[ACTIVITY]:
The required output is every line from the beginning of the entries below through the line that includes "Contribute! - https://www.cpp-lang.net/", copied exactly.

┌──

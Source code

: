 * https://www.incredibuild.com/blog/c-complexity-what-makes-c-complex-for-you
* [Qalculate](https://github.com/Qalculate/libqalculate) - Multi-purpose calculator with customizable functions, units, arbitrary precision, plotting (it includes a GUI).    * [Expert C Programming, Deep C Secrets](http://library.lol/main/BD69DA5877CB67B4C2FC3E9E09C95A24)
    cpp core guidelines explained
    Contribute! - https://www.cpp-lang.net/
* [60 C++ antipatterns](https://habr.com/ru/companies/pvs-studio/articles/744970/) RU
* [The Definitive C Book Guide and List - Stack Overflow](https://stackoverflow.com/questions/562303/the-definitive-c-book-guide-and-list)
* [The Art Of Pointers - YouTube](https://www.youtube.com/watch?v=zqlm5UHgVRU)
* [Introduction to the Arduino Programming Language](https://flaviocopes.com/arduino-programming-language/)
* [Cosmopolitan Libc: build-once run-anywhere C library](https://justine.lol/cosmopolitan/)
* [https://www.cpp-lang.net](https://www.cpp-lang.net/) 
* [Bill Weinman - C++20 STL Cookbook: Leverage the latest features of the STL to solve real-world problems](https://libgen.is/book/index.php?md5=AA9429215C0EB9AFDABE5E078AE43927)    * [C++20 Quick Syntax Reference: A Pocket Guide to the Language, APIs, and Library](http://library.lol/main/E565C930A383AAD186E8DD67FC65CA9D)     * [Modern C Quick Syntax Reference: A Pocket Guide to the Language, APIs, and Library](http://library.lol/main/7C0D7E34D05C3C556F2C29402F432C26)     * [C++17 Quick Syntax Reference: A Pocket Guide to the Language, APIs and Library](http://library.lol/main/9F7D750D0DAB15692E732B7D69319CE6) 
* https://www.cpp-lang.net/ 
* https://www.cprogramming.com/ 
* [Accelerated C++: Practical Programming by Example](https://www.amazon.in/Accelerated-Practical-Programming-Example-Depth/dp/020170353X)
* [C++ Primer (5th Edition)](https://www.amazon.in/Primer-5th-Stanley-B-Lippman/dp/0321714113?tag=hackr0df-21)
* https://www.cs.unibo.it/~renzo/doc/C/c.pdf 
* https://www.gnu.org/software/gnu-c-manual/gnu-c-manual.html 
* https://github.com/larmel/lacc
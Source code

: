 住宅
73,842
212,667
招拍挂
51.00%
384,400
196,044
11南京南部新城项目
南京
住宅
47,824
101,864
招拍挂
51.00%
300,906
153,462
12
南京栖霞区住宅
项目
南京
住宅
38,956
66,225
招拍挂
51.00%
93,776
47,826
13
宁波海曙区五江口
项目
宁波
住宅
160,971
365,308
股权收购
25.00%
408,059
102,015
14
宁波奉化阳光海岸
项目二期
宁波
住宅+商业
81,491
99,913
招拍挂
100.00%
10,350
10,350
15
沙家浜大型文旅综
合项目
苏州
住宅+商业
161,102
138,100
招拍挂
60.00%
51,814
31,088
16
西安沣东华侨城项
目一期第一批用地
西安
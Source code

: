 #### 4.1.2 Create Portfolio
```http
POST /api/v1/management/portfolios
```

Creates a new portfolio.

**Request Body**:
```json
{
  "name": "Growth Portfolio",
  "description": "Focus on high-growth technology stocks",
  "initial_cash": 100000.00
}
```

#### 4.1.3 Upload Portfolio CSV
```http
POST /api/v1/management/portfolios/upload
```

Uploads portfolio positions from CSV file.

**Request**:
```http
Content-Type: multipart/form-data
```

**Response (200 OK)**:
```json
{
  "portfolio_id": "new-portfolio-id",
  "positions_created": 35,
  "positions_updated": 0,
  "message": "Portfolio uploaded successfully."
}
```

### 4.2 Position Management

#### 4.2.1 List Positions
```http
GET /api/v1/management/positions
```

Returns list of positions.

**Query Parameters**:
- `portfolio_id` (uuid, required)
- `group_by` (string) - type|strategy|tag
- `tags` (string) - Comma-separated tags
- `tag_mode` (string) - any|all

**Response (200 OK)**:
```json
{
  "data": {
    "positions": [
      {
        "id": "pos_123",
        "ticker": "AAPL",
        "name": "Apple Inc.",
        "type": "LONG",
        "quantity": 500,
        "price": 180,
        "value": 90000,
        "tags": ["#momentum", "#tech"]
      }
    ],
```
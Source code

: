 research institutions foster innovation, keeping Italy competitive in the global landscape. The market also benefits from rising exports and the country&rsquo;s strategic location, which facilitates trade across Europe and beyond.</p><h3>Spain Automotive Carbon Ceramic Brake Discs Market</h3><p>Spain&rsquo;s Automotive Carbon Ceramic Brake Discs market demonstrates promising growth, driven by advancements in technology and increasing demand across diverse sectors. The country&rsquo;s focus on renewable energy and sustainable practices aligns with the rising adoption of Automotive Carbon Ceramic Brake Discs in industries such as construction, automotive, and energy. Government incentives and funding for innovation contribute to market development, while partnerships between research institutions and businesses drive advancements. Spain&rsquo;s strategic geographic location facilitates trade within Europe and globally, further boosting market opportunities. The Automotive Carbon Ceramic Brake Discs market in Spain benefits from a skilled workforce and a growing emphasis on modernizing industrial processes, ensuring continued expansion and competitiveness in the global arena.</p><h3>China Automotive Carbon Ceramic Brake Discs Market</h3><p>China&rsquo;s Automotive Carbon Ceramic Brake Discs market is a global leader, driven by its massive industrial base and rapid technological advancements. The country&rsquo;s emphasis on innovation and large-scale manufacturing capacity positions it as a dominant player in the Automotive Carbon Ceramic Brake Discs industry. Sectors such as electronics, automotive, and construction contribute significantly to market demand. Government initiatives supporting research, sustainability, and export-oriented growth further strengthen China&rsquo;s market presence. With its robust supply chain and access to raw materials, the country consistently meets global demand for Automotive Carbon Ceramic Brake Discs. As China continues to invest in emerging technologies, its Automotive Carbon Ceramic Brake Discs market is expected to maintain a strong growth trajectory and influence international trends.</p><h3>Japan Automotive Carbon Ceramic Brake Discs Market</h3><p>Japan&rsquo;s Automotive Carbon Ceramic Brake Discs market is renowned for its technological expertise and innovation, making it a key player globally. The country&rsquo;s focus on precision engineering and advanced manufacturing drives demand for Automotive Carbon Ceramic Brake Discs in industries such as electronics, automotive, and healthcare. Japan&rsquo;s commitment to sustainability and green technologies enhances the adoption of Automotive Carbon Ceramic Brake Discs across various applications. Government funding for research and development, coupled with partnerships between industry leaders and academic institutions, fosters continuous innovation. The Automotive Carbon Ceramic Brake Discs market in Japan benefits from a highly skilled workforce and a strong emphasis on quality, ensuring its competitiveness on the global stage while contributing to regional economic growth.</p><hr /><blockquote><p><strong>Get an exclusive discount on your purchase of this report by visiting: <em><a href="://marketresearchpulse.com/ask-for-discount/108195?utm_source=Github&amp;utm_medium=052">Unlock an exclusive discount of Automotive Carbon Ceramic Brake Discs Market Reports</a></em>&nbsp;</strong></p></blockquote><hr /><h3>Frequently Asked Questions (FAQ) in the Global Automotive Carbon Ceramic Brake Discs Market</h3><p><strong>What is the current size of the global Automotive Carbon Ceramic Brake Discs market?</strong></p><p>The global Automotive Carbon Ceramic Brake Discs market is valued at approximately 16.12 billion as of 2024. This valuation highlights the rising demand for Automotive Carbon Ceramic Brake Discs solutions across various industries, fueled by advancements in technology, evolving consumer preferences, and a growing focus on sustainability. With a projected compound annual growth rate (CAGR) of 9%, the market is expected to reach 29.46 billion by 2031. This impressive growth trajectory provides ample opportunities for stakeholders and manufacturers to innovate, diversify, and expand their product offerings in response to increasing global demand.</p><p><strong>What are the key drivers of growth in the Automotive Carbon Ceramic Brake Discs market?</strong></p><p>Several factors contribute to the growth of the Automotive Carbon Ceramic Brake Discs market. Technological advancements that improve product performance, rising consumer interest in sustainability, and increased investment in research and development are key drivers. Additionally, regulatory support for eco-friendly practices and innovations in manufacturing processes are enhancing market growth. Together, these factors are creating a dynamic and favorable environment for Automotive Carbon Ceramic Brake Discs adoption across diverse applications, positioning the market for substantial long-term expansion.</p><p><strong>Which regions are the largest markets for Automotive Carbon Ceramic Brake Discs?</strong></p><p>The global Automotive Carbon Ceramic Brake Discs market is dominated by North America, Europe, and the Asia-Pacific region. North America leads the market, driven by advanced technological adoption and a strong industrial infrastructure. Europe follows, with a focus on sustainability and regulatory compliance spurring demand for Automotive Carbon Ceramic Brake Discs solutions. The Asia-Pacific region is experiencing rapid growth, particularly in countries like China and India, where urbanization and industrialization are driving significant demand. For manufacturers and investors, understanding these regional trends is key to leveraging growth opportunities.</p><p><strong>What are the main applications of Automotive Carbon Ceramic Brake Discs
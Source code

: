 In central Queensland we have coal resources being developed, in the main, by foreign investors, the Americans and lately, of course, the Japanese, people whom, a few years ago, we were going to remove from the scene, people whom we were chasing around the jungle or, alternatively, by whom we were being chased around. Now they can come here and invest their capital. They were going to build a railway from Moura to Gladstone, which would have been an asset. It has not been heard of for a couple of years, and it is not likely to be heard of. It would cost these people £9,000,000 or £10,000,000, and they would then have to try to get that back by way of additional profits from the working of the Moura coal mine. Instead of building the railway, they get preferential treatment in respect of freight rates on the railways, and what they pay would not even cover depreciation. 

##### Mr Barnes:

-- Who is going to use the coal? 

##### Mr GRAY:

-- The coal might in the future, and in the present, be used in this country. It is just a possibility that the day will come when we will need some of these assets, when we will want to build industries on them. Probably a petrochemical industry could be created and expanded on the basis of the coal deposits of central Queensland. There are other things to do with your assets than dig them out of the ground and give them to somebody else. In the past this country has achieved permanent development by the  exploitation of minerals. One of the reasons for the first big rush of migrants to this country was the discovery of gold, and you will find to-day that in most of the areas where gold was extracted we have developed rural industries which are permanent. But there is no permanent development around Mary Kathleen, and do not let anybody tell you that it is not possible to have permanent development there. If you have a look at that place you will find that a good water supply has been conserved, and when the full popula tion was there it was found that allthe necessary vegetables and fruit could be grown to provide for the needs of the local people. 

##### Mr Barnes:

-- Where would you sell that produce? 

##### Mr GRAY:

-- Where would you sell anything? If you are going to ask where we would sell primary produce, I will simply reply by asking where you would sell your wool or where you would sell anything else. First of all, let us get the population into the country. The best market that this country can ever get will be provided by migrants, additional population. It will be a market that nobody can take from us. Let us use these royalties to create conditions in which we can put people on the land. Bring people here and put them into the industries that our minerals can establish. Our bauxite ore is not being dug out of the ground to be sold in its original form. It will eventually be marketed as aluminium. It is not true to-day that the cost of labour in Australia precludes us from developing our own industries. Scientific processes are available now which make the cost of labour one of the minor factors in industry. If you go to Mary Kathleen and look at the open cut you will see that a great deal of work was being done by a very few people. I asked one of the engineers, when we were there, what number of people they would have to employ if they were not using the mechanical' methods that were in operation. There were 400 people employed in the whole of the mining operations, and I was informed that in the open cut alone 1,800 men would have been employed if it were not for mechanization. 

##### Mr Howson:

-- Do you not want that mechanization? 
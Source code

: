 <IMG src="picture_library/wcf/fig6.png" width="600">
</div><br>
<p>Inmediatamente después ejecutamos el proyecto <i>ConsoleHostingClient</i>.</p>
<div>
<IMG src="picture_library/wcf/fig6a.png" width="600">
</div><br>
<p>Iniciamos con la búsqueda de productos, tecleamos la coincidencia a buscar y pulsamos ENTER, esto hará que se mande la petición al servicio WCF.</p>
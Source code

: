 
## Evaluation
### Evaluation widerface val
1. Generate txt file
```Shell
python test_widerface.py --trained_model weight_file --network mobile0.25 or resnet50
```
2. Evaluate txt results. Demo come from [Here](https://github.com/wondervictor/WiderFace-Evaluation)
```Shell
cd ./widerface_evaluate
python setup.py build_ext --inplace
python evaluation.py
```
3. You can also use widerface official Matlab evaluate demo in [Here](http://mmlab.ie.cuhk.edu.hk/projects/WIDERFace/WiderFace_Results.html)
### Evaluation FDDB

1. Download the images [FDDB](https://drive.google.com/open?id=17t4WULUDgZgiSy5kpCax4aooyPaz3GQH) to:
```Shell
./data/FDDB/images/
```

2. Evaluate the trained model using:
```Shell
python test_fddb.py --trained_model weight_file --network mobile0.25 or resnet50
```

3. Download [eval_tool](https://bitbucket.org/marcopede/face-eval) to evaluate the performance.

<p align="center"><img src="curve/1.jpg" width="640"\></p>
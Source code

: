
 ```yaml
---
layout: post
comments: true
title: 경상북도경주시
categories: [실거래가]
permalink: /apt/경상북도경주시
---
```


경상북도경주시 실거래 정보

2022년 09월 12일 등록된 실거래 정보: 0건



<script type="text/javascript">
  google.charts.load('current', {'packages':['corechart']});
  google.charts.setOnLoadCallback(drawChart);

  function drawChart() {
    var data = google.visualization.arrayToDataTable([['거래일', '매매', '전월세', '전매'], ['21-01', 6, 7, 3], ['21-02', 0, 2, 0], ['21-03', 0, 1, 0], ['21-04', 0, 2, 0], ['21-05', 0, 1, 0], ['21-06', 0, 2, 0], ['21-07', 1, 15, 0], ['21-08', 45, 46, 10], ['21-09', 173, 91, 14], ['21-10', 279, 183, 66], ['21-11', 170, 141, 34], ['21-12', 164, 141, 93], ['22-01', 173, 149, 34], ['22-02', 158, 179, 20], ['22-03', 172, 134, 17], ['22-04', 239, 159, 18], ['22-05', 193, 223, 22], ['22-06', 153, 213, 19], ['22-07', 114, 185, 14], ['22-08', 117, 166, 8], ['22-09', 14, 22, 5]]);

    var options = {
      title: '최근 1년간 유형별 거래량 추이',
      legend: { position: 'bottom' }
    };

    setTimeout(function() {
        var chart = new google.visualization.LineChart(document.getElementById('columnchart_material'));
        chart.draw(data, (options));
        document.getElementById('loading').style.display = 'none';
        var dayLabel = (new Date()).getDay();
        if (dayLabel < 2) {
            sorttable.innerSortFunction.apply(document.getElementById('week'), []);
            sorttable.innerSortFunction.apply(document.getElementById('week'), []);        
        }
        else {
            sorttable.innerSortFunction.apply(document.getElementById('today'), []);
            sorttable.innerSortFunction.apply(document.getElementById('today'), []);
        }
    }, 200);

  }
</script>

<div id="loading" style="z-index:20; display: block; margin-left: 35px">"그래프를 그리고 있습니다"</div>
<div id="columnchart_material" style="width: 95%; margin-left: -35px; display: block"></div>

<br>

└──

[SOLVED EXERCISE]:
Source code

: * https://www.incredibuild.com/blog/c-complexity-what-makes-c-complex-for-you
* [Qalculate](https://github.com/Qalculate/libqalculate) - Multi-purpose calculator with customizable functions, units, arbitrary precision, plotting (it includes a GUI).    * [Expert C Programming, Deep C Secrets](http://library.lol/main/BD69DA5877CB67B4C2FC3E9E09C95A24)
    cpp core guidelines explained
    Contribute! - https://www.cpp-lang.net/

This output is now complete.